[Stored entries]

※

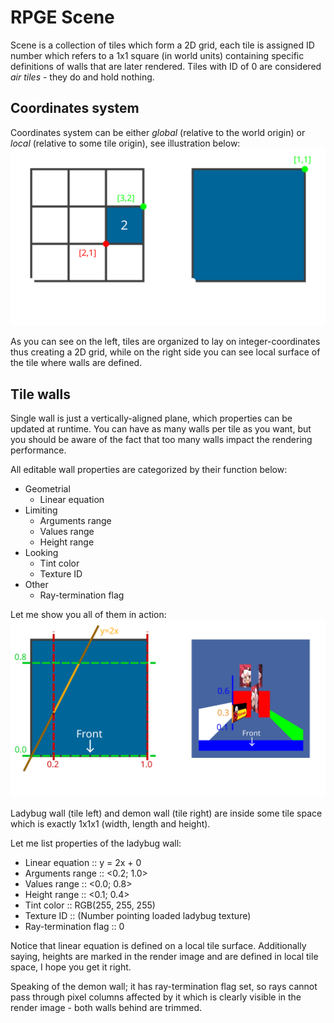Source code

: 
# RPGE Scene

Scene is a collection of tiles which form a 2D grid, each tile is assigned ID number which refers to a 1x1 square (in world units) containing specific definitions of walls that are later rendered. Tiles with ID of 0 are considered *air tiles* - they do and hold nothing.

## Coordinates system

Coordinates system can be either *global* (relative to the world origin) or *local* (relative to some tile origin), see illustration below:\
![coordinates system illustration](./images/coords.svg)

As you can see on the left, tiles are organized to lay on integer-coordinates thus creating a 2D grid, while on the right side you can see local surface of the tile where walls are defined.

## Tile walls
Single wall is just a vertically-aligned plane, which properties can be updated at runtime. You can have as many walls per tile as you want, but you should be aware of the fact that too many walls impact the rendering performance.

All editable wall properties are categorized by their function below:
- Geometrial
    - Linear equation
- Limiting
    - Arguments range
    - Values range
    - Height range
- Looking
    - Tint color
    - Texture ID
- Other
    - Ray-termination flag

Let me show you all of them in action:\
![wall properties render](./images/walls.svg)

Ladybug wall (tile left) and demon wall (tile right) are inside some tile space which is exactly 1x1x1 (width, length and height).

Let me list properties of the ladybug wall:
- Linear equation :: y = 2x + 0
- Arguments range :: <0.2; 1.0>
- Values range :: <0.0; 0.8>
- Height range :: <0.1; 0.4>
- Tint color :: RGB(255, 255, 255)
- Texture ID :: (Number pointing loaded ladybug texture)
- Ray-termination flag :: 0

Notice that linear equation is defined on a local tile surface. Additionally saying, heights are marked in the render image and are defined in local tile space, I hope you get it right.

Speaking of the demon wall; it has ray-termination flag set, so rays cannot pass through pixel columns affected by it which is clearly visible in the render image - both walls behind are trimmed.
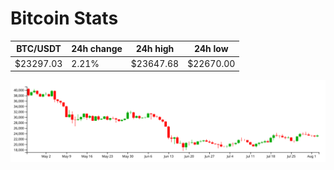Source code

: # Bitcoin Stats

BTC/USDT|24h change|24h high|24h low|
|---|---|---|---|
|$23297.03|2.21%|$23647.68|$22670.00|

<img src="./chart.svg">
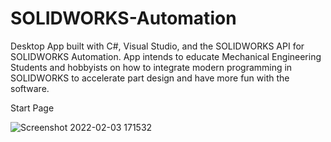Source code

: # SOLIDWORKS-Automation
Desktop App built with C#, Visual Studio, and the SOLIDWORKS API for SOLIDWORKS Automation.
App intends to educate Mechanical Engineering Students and hobbyists on how to integrate modern programming in SOLIDWORKS to accelerate part design and have more fun with the software.

Start Page

![Screenshot 2022-02-03 171532](https://user-images.githubusercontent.com/75232089/152438287-f6f5d8dc-9d67-441f-8c21-ca84130bb1e0.png)


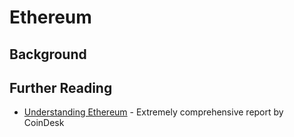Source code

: # Ethereum

## Background

## Further Reading
- [Understanding Ethereum](https://drive.google.com/open?id=1gjXd0gCePM-ZylSTiJO9MRXGl4GhHgpS) - Extremely comprehensive report by CoinDesk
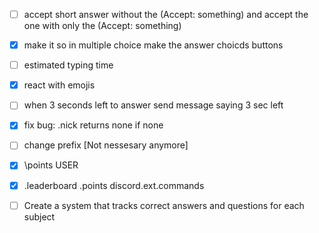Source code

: * [ ] accept short answer without the (Accept: something) and accept the one with only the (Accept: something)

* [x] make it so in multiple choice make the answer choicds buttons
* [ ] estimated typing time
* [x] react with emojis
* [ ] when 3 seconds left to answer send message saying 3 sec left
* [x] fix bug: .nick returns none if none
* [ ] change prefix [Not nessesary anymore]
* [x] \points USER
* [x] .leaderboard .points discord.ext.commands
* [ ] Create a system that tracks correct answers and questions for each subject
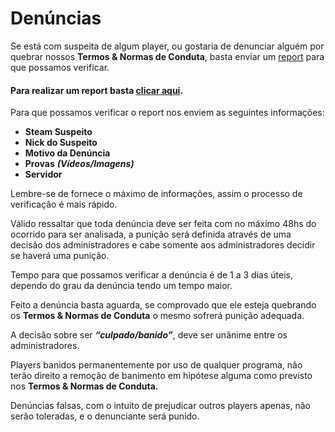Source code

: # Denúncias

Se está com suspeita de algum player, ou gostaria de denunciar alguém por quebrar nossos **Termos & Normas de Conduta**, basta enviar um [report](https://www.zkservidores.com/sourcebans/index.php?p=submit) para que possamos verificar.

#### Para realizar um report basta [clicar aqui](https://www.zkservidores.com/sourcebans/index.php?p=submit).

Para que possamos verificar o report nos enviem as seguintes informações:

* **Steam Suspeito**
* **Nick do Suspeito**
* **Motivo da Denúncia**
* **Provas** _**\(Vídeos/Imagens\)**_
* **Servidor**

Lembre-se de fornece o máximo de informações, assim o processo de verificação é mais rápido.

Válido ressaltar que toda denúncia deve ser feita com no máximo 48hs do ocorrido para ser analisada, a punição será definida através de uma decisão dos administradores e cabe somente aos administradores decidir se haverá uma punição.

Tempo para que possamos verificar a denúncia é de 1 a 3 dias úteis, dependo do grau da denúncia tendo um tempo maior.

Feito a denúncia basta aguarda, se comprovado que ele esteja quebrando os **Termos & Normas de Conduta** o mesmo sofrerá punição adequada.

A decisão sobre ser _**“culpado/banido”**_, deve ser unânime entre os administradores.

Players banidos permanentemente por uso de qualquer programa, não terão direito a remoção de banimento em hipótese alguma como previsto nos **Termos & Normas de Conduta.**

Denúncias falsas, com o intuito de prejudicar outros players apenas, não serão toleradas, e o denunciante será punido.

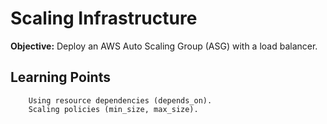 # Scaling Infrastructure

__Objective:__ Deploy an AWS Auto Scaling Group (ASG) with a load balancer.

## Learning Points

        Using resource dependencies (depends_on).
        Scaling policies (min_size, max_size).
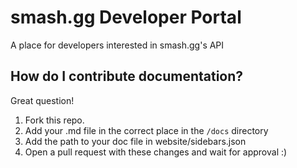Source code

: # smash.gg Developer Portal
A place for developers interested in smash.gg's API

## How do I contribute documentation?
Great question!

1. Fork this repo.
2. Add your .md file in the correct place in the `/docs` directory
3. Add the path to your doc file in website/sidebars.json
4. Open a pull request with these changes and wait for approval :)
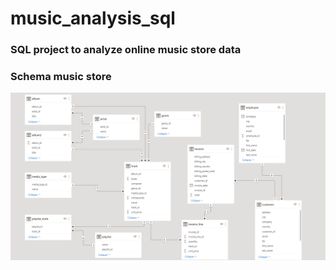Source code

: # music_analysis_sql

### SQL project to analyze online music store data


### Schema music store

![schema](https://github.com/Blazeking2001/music_analysis_sql/blob/e5cea6c78df08aa23da7b9781de6d4e7266d98c4/schema.png)
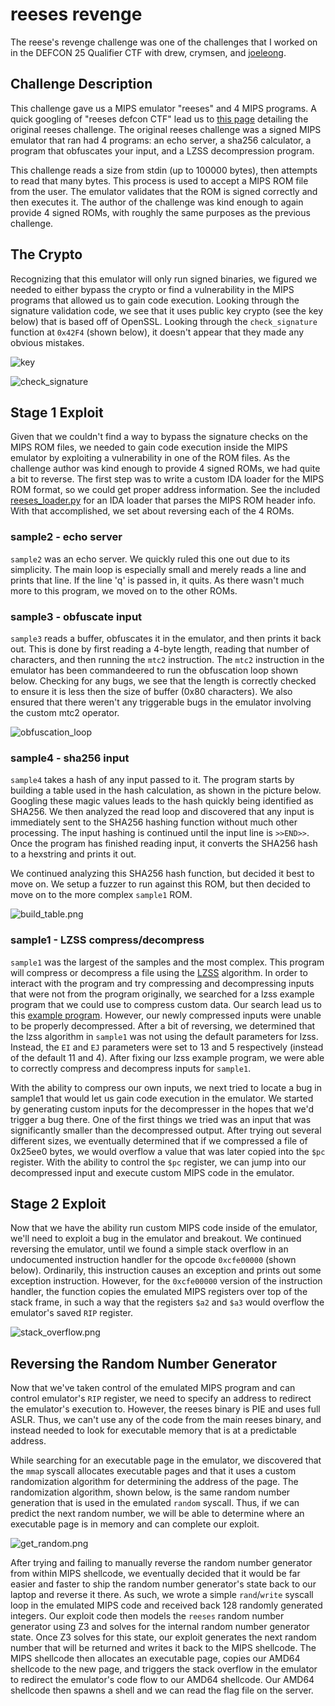 # reeses revenge

The reese's revenge challenge was one of the challenges that I worked on in the DEFCON 25 Qualifier CTF with drew, crymsen,
and [joeleong](https://github.com/joeleong).

## Challenge Description

This challenge gave us a MIPS emulator "reeses" and 4 MIPS programs. A quick googling of "reeses defcon CTF" lead us to
[this page](http://www.routards.org/2013/08/defcon-21-ctf-binaries-and-environment.html) detailing the original reeses
challenge. The original reeses challenge was a signed MIPS emulator that ran had 4 programs: an echo server, a sha256
calculator, a program that obfuscates your input, and a LZSS decompression program.

This challenge reads a size from stdin (up to 100000 bytes), then attempts to read that many bytes. This process is used to
accept a MIPS ROM file from the user. The emulator validates that the ROM is signed correctly and then executes it. The author
of the challenge was kind enough to again provide 4 signed ROMs, with roughly the same purposes as the previous challenge.

## The Crypto

Recognizing that this emulator will only run signed binaries, we figured we needed to either bypass the crypto or find a
vulnerability in the MIPS programs that allowed us to gain code execution. Looking through the signature validation code, we see
that it uses public key crypto (see the key below) that is based off of OpenSSL. Looking through the `check_signature`
function at `0x42F4` (shown below), it doesn't appear that they made any obvious mistakes.

![key](https://github.com/jeffball55/ctf_writeups/blob/master/defcon_quals_2017/reeses/key.png)

![check_signature](https://github.com/jeffball55/ctf_writeups/blob/master/defcon_quals_2017/reeses/check_signature.png)

## Stage 1 Exploit

Given that we couldn't find a way to bypass the signature checks on the MIPS ROM files, we needed to gain code execution inside
the MIPS emulator by exploiting a vulnerability in one of the ROM files. As the challenge author was kind enough to provide 4
signed ROMs, we had quite a bit to reverse. The first step was to write a custom IDA loader for the MIPS ROM format, so we
could get proper address information. See the included
[reeses_loader.py](https://github.com/jeffball55/ctf_writeups/blob/master/defcon_quals_2017/reeses/reeses_loader.py) for an
IDA loader that parses the MIPS ROM header info. With that accomplished, we set about reversing each of the 4 ROMs. 

### sample2 - echo server
`sample2` was an echo server. We quickly ruled this one out due to its simplicity. The main loop is especially small and merely
reads a line and prints that line. If the line 'q' is passed in, it quits. As there wasn't much more to this program, we moved
on to the other ROMs.

### sample3 - obfuscate input
`sample3` reads a buffer, obfuscates it in the emulator, and then prints it back out. This is done by first reading a 4-byte
length, reading that number of characters, and then running the `mtc2` instruction. The `mtc2` instruction in the emulator has
been commandeered to run the obfuscation loop shown below. Checking for any bugs, we see that the length is correctly checked to
ensure it is less then the size of buffer (0x80 characters). We also ensured that there weren't any triggerable bugs in the
emulator involving the custom mtc2 operator.

![obfuscation_loop](https://github.com/jeffball55/ctf_writeups/blob/master/defcon_quals_2017/reeses/obfuscation_loop.png)

### sample4 - sha256 input
`sample4` takes a hash of any input passed to it. The program starts by building a table used in the hash calculation, as
shown in the picture below. Googling these magic values leads to the hash quickly being identified as SHA256. We then analyzed
the read loop and discovered that any input is immediately sent to the SHA256 hashing function without much other processing.
The input hashing is continued until the input line is `>>END>>`. Once the program has finished reading input, it converts the
SHA256 hash to a hexstring and prints it out.

We continued analyzing this SHA256 hash function, but decided it best to move on. We setup a fuzzer to run against this ROM,
but then decided to move on to the more complex `sample1` ROM.

![build_table.png](https://github.com/jeffball55/ctf_writeups/blob/master/defcon_quals_2017/reeses/build_table.png)

### sample1 - LZSS compress/decompress
`sample1` was the largest of the samples and the most complex. This program will compress or decompress a file using the
[LZSS](https://en.wikipedia.org/wiki/Lempel%E2%80%93Ziv%E2%80%93Storer%E2%80%93Szymanski) algorithm. In order to interact with
the program and try compressing and decompressing inputs that were not from the program originally, we searched for a lzss
example program that we could use to compress custom data. Our search lead us to this 
[example program](https://oku.edu.mie-u.ac.jp/~okumura/compression/lzss.c). However, our newly compressed inputs were unable to
be properly decompressed. After a bit of reversing, we determined that the lzss algorithm in `sample1` was not using the default
parameters for lzss. Instead, the `EI` and `EJ` parameters were set to 13 and 5 respectively (instead of the default 11 and 4).
After fixing our lzss example program, we were able to correctly compress and decompress inputs for `sample1`.

With the ability to compress our own inputs, we next tried to locate a bug in sample1 that would let us gain code execution in
the emulator. We started by generating custom inputs for the decompresser in the hopes that we'd trigger a bug there. One of the
first things we tried was an input that was significantly smaller than the decompressed output. After trying out several
different sizes, we eventually determined that if we compressed a file of 0x25ee0 bytes, we would overflow a value that was
later copied into the `$pc` register. With the ability to control the `$pc` register, we can jump into our decompressed input
and execute custom MIPS code in the emulator.

## Stage 2 Exploit
Now that we have the ability run custom MIPS code inside of the emulator, we'll need to exploit a bug in the emulator and
breakout. We continued reversing the emulator, until we found a simple stack overflow in an undocumented instruction handler
for the opcode `0xcfe00000` (shown below). Ordinarily, this instruction causes an exception and prints out some exception
instruction. However, for the `0xcfe00000` version of the instruction handler, the function copies the emulated MIPS registers
over top of the stack frame, in such a way that the registers `$a2` and `$a3` would overflow the emulator's saved `RIP`
register.

![stack_overflow.png](https://github.com/jeffball55/ctf_writeups/blob/master/defcon_quals_2017/reeses/stack_overflow.png)

## Reversing the Random Number Generator
Now that we've taken control of the emulated MIPS program and can control emulator's `RIP` register, we need to specify an
address to redirect the emulator's execution to. However, the reeses binary is PIE and uses full ASLR. Thus, we can't use any of
the code from the main reeses binary, and instead needed to look for executable memory that is at a predictable address.

While searching for an executable page in the emulator, we discovered that the `mmap` syscall allocates executable pages and
that it uses a custom randomization algorithm for determining the address of the page. The randomization algorithm, shown below,
is the same random number generation that is used in the emulated `random` syscall. Thus, if we can predict the next random
number, we will be able to determine where an executable page is in memory and can complete our exploit. 

![get_random.png](https://github.com/jeffball55/ctf_writeups/blob/master/defcon_quals_2017/reeses/get_random.png)

After trying and failing to manually reverse the random number generator from within MIPS shellcode, we eventually decided that
it would be far easier and faster to ship the random number generator's state back to our laptop and reverse it there. As such,
we wrote a simple `rand`/`write` syscall loop in the emulated MIPS code and received back 128 randomly generated integers. Our
exploit code then models the `reeses` random number generator using Z3 and solves for the internal random number generator
state. Once Z3 solves for this state, our exploit generates the next random number that will be returned and writes it back to
the MIPS shellcode. The MIPS shellcode then allocates an executable page, copies our AMD64 shellcode to the new page, and
triggers the stack overflow in the emulator to redirect the emulator's code flow to our AMD64 shellcode. Our AMD64 shellcode
then spawns a shell and we can read the flag file on the server.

※

> **Task instructions**
Looking at the data above, return every line from the one with "to interact with" down to the one with "were unable to", exactly and inclusively.

> **The completed task**
[LZSS](https://en.wikipedia.org/wiki/Lempel%E2%80%93Ziv%E2%80%93Storer%E2%80%93Szymanski) algorithm. In order to interact with
the program and try compressing and decompressing inputs that were not from the program originally, we searched for a lzss
example program that we could use to compress custom data. Our search lead us to this 
[example program](https://oku.edu.mie-u.ac.jp/~okumura/compression/lzss.c). However, our newly compressed inputs were unable to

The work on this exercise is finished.